Ярослав всё прислушивался к этому разговору, всё мрачнел, и наконец, обратился к Алёше:

— Раковину дай — по морю уж соскучился.

Алёша достал из кармана, протянул Ярославу раковину, и тут же из того же кармана выпал уже и позабытый, вышитый Олей платок, на котором было отображено родимое круглое озеро, березки белоствольные над ним склонившиеся — платок упал на пол, но Алёша тут же склонился над ним, подхватил, бережно расправил — и тут вновь скривился, зубами заскрежетал от таких разных, поразивших его сердце чувств. Медальон наполнял холодной злобой, и тут же такая жалость, такая жажда к этому, родимому проснулась, в сердце впилась…

— Оля, сейчас ухожу…

— Да… — она положила ему руку на лоб…

И вот Алеша разлегся на лавке. Он падал вниз и издали слышал Её голос:

— …Я не оставлю тебя… Я буду здесь, буду согревать тебя…

.

* * *

"Что это? Как я сюда попал? Что это за стена?" — перед Алешей возвышалась стена метров в двадцать высотой, сложенная из черных каменных глыб. Глыбы эти были совершенно не обработаны и, казалось, просто навалены друг на друга… И все же был кто-то кто создал эту уродливую стену. Алеша оглядывался, силясь вспомнить, как он попал в это место.

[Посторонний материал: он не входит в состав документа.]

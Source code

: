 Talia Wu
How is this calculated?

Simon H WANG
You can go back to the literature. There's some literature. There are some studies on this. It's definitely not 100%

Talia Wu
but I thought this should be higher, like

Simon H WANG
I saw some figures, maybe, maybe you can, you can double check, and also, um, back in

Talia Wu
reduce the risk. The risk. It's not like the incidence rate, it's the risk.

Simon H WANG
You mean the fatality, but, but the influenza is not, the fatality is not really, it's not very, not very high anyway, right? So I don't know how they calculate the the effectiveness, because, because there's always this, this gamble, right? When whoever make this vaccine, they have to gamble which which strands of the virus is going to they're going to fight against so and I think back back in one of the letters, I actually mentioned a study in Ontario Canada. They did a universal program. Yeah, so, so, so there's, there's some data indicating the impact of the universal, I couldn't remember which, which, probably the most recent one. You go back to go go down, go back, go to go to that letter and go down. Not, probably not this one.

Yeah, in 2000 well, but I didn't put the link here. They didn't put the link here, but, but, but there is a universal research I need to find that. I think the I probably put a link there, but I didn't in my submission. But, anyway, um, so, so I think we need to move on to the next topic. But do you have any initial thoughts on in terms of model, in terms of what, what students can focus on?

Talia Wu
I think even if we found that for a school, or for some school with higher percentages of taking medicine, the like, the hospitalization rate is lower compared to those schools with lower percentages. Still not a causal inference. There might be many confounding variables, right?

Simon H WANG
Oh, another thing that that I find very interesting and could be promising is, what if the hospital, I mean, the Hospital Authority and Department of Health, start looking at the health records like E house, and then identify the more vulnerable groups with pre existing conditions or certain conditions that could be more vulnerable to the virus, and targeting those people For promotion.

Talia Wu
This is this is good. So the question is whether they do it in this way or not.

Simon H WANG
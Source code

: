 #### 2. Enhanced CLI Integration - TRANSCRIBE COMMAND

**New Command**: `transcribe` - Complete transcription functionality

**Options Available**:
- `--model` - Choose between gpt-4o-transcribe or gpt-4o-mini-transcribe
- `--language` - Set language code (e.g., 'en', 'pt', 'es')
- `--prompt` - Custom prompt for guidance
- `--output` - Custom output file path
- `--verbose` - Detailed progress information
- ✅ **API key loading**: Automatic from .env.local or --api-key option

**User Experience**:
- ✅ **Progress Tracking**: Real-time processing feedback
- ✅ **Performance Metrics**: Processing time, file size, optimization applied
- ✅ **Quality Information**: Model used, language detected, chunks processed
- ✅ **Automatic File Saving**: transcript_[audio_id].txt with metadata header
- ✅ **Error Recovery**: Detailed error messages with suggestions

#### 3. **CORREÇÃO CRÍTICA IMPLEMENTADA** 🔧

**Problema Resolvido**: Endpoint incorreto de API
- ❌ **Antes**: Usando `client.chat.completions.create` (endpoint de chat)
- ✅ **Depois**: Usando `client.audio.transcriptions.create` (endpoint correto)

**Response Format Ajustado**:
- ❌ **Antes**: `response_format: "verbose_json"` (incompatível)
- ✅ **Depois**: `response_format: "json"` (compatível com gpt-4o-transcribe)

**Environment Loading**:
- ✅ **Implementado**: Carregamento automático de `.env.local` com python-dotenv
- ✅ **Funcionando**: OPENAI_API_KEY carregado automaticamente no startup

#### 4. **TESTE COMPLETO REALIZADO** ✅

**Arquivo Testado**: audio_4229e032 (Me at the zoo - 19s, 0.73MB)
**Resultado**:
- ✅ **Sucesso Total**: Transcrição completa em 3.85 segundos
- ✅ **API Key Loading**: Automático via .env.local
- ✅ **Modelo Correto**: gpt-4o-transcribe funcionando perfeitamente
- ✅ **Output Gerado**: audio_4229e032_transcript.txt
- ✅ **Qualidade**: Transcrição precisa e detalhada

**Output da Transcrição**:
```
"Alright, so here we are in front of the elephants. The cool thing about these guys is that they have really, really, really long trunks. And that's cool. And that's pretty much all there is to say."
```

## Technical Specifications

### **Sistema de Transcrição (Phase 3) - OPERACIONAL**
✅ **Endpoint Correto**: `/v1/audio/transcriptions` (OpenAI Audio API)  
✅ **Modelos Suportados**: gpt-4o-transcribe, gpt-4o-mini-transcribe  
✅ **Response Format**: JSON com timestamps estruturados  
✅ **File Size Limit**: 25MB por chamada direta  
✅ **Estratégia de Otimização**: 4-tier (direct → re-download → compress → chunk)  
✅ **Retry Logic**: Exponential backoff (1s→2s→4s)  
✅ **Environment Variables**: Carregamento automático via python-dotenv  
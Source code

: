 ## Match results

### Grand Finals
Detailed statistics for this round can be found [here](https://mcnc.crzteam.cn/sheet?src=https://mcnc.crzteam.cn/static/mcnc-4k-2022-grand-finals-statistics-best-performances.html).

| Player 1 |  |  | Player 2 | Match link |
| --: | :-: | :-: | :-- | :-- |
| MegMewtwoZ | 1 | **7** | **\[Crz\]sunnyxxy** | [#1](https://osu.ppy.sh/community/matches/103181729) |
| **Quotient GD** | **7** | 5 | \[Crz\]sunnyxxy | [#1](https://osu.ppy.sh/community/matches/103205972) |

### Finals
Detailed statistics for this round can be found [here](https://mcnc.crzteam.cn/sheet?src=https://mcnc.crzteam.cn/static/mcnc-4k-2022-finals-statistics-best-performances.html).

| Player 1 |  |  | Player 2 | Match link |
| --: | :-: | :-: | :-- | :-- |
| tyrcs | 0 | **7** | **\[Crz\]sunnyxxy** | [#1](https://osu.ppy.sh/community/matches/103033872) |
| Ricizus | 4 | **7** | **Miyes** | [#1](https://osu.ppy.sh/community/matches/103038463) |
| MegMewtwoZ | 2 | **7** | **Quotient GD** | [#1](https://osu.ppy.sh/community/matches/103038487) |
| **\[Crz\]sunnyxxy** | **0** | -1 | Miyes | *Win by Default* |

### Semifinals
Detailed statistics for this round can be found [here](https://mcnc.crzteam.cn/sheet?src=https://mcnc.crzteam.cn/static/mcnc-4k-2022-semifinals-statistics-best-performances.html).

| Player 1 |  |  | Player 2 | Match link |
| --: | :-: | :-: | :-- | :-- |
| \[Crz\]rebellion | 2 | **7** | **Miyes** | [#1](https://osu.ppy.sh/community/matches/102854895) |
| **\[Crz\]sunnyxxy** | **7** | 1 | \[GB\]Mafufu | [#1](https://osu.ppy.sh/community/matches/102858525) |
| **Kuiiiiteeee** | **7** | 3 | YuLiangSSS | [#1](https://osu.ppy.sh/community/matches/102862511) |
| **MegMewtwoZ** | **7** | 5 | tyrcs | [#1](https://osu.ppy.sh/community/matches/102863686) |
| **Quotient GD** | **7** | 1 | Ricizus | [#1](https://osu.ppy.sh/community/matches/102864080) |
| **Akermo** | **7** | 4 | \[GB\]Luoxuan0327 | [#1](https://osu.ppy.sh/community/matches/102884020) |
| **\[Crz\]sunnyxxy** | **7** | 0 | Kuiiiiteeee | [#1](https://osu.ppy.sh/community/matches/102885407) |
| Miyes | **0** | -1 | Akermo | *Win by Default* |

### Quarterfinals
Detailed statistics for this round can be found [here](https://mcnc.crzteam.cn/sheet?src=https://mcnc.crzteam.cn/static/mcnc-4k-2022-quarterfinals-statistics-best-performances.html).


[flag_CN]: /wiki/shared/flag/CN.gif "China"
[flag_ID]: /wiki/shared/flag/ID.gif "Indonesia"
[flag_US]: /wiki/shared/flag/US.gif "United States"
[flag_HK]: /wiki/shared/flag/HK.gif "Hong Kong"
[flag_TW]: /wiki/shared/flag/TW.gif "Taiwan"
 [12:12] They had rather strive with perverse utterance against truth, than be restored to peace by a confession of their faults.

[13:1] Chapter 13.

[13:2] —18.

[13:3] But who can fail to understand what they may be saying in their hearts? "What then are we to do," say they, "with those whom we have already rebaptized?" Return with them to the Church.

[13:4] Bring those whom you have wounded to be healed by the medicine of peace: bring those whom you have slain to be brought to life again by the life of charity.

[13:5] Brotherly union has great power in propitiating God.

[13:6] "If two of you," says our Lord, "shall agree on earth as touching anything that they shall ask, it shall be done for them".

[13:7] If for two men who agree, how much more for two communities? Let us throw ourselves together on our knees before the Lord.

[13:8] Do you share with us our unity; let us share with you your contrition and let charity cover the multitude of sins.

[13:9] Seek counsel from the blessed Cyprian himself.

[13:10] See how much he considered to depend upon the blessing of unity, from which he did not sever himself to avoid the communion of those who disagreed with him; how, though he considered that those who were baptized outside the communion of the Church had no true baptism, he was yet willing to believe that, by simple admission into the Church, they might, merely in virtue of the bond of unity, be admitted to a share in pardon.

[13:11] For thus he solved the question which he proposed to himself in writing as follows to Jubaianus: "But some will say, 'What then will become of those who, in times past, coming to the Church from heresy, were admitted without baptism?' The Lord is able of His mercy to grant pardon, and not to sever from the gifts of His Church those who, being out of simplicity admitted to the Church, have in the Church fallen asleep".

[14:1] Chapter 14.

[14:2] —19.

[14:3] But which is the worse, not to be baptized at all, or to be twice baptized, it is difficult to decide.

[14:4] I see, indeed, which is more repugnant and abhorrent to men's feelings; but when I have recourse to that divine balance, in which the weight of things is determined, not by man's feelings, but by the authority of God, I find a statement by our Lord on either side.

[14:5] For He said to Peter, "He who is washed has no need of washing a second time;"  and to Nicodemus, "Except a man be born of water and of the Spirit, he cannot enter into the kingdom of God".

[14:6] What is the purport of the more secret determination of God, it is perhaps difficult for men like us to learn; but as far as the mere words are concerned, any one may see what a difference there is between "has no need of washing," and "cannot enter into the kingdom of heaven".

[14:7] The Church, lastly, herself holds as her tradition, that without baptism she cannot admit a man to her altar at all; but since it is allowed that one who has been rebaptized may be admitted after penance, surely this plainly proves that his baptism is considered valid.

Помнил он как бежал не в силах остановиться по склону, как потом споткнулся обо что-то и начал падать… куда падать? Алеша одно точно помнил — никакой такой стены он в прошлый раз не видел. Оглянувшись же назад он был удивлен еще больше: там вздымалась огромная, совершенно гладкая стена. Алеша задрал голову и обнаружил, что не видит теперь черного покрывала, которое висело над Мертвым миром — высоко над его головой просто сгущалась дымка… Взглянув же в сторону Алеша увидел вдали огромную черную гору устрашающей изогнутой формы, гора эта впрочем была так далека, что ее едва было видно за дымкой. Вновь Алеша смотрел на кривую стену: приглядевшись повнимательнее, он увидел черные башенки все кривые и перекошенные как и вся стена: оглядевшись Алеша обнаружил, что справа стена заваливается вовнутрь, слева же — перевесилась вперед и угрожающе нависла, готовая в любой миг рухнуть. Алеше даже показалось, что стена действительно падает… — но нет — все оставалось незыблемо, недвижимо, мертво…

Вот Алеша замер, весь обратившись в слух — услышал как откуда-то с другой стороны стены пришли слабые, едва слышные удары. Алеше показалось, что это били барабаны, много-много барабанов, потом ему еще почудился какой-то рев или просто шум, а потом появился Чунг.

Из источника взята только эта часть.